(Your objective) Provide the count of lines below that include the word "개인정보보호법", without any accompanying remarks.

(Data to examine)
= = = = =
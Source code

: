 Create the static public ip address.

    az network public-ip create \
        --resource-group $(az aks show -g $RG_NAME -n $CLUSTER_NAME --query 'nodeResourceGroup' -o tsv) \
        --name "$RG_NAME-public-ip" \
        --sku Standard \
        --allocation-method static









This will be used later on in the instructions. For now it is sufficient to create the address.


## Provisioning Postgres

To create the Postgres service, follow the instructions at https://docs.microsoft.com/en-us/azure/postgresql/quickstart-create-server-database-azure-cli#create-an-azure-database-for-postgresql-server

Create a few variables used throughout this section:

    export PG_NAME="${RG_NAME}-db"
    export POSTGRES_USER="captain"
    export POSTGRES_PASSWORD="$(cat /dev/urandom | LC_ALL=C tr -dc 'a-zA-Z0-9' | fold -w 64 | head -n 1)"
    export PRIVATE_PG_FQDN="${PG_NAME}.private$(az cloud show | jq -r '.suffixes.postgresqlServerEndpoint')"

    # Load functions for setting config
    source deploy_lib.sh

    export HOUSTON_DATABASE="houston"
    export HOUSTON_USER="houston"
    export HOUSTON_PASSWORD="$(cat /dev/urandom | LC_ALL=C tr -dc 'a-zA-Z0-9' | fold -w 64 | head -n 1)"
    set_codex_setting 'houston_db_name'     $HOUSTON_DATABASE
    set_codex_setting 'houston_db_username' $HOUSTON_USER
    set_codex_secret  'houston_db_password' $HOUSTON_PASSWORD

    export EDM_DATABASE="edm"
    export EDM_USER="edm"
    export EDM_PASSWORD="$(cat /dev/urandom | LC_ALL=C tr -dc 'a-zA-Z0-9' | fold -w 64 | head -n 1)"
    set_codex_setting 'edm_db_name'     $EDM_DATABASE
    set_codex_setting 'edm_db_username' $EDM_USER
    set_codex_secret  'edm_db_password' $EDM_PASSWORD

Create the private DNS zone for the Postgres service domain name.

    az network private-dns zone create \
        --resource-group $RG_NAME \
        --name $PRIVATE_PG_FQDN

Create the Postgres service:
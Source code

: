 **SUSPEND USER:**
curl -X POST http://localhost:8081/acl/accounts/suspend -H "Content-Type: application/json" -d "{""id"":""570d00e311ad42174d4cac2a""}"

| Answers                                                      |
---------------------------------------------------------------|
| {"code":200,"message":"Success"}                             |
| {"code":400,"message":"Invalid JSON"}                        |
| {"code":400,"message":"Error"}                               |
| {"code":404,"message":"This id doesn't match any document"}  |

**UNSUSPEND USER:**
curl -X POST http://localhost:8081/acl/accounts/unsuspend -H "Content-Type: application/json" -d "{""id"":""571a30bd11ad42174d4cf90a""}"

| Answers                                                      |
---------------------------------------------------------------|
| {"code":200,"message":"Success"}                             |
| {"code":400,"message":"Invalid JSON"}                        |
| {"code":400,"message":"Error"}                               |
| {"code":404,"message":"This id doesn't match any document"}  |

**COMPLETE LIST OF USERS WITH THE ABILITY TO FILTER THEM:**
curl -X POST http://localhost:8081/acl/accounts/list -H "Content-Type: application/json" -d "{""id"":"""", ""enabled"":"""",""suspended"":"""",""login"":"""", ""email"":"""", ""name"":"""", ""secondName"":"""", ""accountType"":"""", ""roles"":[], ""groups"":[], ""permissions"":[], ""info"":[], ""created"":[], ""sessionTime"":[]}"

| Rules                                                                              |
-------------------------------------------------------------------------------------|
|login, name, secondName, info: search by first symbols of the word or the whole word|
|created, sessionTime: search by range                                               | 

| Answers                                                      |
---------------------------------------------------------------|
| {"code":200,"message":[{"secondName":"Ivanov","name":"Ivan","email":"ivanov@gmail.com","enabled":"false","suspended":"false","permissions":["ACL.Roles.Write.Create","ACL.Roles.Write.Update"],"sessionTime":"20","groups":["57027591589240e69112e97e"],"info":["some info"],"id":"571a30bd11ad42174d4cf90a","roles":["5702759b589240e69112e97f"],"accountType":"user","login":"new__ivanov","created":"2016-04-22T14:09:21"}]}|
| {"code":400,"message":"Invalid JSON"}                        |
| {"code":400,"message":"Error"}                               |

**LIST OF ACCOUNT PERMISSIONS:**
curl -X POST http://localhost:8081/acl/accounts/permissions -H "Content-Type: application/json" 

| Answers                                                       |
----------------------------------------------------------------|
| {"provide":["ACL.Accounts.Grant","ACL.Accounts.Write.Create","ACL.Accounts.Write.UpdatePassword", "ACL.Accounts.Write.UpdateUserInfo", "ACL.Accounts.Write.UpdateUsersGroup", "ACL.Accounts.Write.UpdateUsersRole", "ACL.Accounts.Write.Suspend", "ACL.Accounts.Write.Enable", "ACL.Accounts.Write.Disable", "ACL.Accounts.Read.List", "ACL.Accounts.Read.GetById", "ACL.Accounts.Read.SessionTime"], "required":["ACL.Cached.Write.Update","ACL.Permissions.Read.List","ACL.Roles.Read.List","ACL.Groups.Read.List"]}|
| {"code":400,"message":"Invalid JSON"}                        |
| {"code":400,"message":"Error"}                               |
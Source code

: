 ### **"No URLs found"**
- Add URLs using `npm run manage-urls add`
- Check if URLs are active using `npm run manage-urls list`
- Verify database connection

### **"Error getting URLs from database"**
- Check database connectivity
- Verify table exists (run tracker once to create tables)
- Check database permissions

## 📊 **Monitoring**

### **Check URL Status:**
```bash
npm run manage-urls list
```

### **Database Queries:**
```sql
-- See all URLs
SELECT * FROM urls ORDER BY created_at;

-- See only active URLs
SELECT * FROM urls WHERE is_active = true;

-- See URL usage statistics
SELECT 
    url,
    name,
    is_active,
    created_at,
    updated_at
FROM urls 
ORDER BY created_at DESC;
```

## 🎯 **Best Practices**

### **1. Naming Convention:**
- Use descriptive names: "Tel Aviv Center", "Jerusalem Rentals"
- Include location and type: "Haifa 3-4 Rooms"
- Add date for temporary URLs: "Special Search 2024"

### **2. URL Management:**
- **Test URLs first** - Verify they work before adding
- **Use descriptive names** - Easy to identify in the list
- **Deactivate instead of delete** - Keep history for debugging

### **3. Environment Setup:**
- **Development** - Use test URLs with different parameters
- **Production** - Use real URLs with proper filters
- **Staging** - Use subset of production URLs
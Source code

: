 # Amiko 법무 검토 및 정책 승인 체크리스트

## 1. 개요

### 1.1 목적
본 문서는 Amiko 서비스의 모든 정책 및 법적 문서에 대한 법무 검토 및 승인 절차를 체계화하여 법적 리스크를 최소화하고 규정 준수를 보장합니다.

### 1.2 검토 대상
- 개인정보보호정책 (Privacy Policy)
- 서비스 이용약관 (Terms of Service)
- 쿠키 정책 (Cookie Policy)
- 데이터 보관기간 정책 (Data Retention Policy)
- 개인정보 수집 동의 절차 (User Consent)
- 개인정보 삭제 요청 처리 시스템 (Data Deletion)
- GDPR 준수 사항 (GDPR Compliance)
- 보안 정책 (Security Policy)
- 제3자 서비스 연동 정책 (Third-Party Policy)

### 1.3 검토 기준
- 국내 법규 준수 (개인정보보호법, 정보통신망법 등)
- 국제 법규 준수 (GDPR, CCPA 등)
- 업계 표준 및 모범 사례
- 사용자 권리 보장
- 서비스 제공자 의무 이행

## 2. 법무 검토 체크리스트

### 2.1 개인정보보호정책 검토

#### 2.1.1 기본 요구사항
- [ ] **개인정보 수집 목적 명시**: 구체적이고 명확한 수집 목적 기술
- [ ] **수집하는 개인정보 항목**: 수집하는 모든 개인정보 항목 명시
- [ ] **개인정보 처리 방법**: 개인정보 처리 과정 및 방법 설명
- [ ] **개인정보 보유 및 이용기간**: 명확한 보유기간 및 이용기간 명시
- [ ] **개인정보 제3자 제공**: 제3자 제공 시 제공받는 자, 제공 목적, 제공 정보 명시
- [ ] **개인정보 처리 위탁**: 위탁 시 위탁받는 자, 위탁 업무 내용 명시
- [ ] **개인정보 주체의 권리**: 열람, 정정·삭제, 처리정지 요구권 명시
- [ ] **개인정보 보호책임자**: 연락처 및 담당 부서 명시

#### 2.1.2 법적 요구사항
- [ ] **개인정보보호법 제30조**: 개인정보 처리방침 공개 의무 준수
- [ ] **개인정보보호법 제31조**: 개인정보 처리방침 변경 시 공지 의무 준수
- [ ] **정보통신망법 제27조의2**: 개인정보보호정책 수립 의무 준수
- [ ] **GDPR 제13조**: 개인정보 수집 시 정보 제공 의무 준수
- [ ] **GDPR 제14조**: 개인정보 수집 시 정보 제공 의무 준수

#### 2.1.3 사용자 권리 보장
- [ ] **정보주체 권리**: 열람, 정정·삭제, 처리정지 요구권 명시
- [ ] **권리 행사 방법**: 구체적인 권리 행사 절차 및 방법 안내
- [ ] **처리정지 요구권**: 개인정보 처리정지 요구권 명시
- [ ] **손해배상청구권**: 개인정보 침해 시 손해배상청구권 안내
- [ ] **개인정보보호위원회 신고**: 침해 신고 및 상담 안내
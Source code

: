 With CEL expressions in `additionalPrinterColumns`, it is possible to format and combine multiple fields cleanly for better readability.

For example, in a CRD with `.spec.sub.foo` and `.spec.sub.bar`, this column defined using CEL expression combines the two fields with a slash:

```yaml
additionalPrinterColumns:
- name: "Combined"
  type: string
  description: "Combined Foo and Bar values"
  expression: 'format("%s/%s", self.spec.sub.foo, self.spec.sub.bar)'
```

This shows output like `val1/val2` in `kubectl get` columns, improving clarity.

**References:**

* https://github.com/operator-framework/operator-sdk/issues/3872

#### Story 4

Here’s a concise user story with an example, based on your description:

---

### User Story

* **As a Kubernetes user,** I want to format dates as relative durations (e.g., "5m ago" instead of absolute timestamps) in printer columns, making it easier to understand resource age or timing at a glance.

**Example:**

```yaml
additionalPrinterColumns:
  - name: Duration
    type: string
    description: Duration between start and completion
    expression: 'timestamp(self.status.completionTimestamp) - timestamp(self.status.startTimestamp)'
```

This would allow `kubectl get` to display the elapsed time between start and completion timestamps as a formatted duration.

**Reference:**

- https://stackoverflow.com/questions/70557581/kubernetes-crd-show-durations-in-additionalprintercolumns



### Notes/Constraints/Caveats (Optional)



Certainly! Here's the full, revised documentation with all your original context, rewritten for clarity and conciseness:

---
= = = = =
(Written reply) 3